Anyway, the surgery was successful and only took about 45 minutes. He's got a stitch in his belly button, an incision where they actually inserted the catheter and performed the operation, and an exit for the tubing from his peritoneal cavity. All that being said, he's got this funny looking tubing that's almost 2 feet long kinda dangling out from near his belly button. Kinda strange. After the procedure we went straight to the dialysis center to begin training. This was not a huge success.
Really...they want someone who was just totally unconscious and under general anesthesia to listen, watch, learn, and understand a totally new procedure that they can't relate to anything they've ever known?! GET real! He could barely hold his eyes open, he said it felt like his arms and legs weighed 50 pounds each. Not to mention he's doped up on percocet and is in quite a bit of pain. Is that the best time to "train" someone on how to use this super expensive and very intricate equipment?! I think not.
We made it through the hook up process, I got to stay and watch. Wow. That's a lot to remember. Thankfully, he will be doing that every day this week at the clinic so he should know it backwards and forwards in a few days. I'll explain more about how it works later. Quite fascinating. He was hooked up for 3 1/2 hours today. The rest of the week it will be longer and he'll eventually be released so he can do it here at home while he sleeps, not while sitting at the clinic in a chair.
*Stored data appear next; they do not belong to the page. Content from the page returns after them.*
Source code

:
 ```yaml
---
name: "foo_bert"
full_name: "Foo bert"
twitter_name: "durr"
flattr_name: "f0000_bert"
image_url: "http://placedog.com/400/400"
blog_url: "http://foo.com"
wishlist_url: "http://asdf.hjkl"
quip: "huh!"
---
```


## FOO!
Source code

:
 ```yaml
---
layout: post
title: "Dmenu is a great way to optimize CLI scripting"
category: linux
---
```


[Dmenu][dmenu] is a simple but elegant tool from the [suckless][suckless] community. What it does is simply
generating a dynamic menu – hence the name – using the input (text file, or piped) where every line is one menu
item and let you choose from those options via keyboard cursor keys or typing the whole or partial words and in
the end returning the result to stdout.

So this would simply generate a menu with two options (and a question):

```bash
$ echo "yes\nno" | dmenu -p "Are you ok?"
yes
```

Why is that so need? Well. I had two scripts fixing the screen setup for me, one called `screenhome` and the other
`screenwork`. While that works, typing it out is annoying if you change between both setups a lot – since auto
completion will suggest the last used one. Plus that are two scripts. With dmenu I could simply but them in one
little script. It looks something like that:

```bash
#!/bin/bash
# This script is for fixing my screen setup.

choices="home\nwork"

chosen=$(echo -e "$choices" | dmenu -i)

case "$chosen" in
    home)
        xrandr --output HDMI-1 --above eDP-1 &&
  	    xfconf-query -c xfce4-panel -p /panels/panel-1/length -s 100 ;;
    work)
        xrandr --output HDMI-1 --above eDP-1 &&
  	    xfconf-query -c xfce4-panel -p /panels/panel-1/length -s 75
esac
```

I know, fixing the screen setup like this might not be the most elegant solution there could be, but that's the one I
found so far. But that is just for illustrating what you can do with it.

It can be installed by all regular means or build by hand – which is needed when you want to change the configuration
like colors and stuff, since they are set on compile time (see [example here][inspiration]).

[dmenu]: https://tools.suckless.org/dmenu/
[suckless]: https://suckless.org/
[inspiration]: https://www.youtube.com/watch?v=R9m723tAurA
The machine is on a cart with all of his supplies so he'll be able to roll around the house if need be. Ultimately he'll be doing this while sleeping. A little interesting thinking about all that tubing in the bed. The machine isn't very loud but does make noises when an exchange is happening...while pumping fluid in, or pumping fluid out. Just something we'll have to get used to...9 hours a night, every night.
He's doing great. Sore, tired, and wiped out from anesthesia. But overall he's feeling good. He's hoping the soreness wears off quite soon. He doesn't want to take the pain meds they gave him, pretty strong stuff. Hopefully he'll be down to just aleve or ibuprofen in a day or two.
All is well, just hoping he can sleep with the pain and new sensations he's bound to be feeling. Me too, for that matter.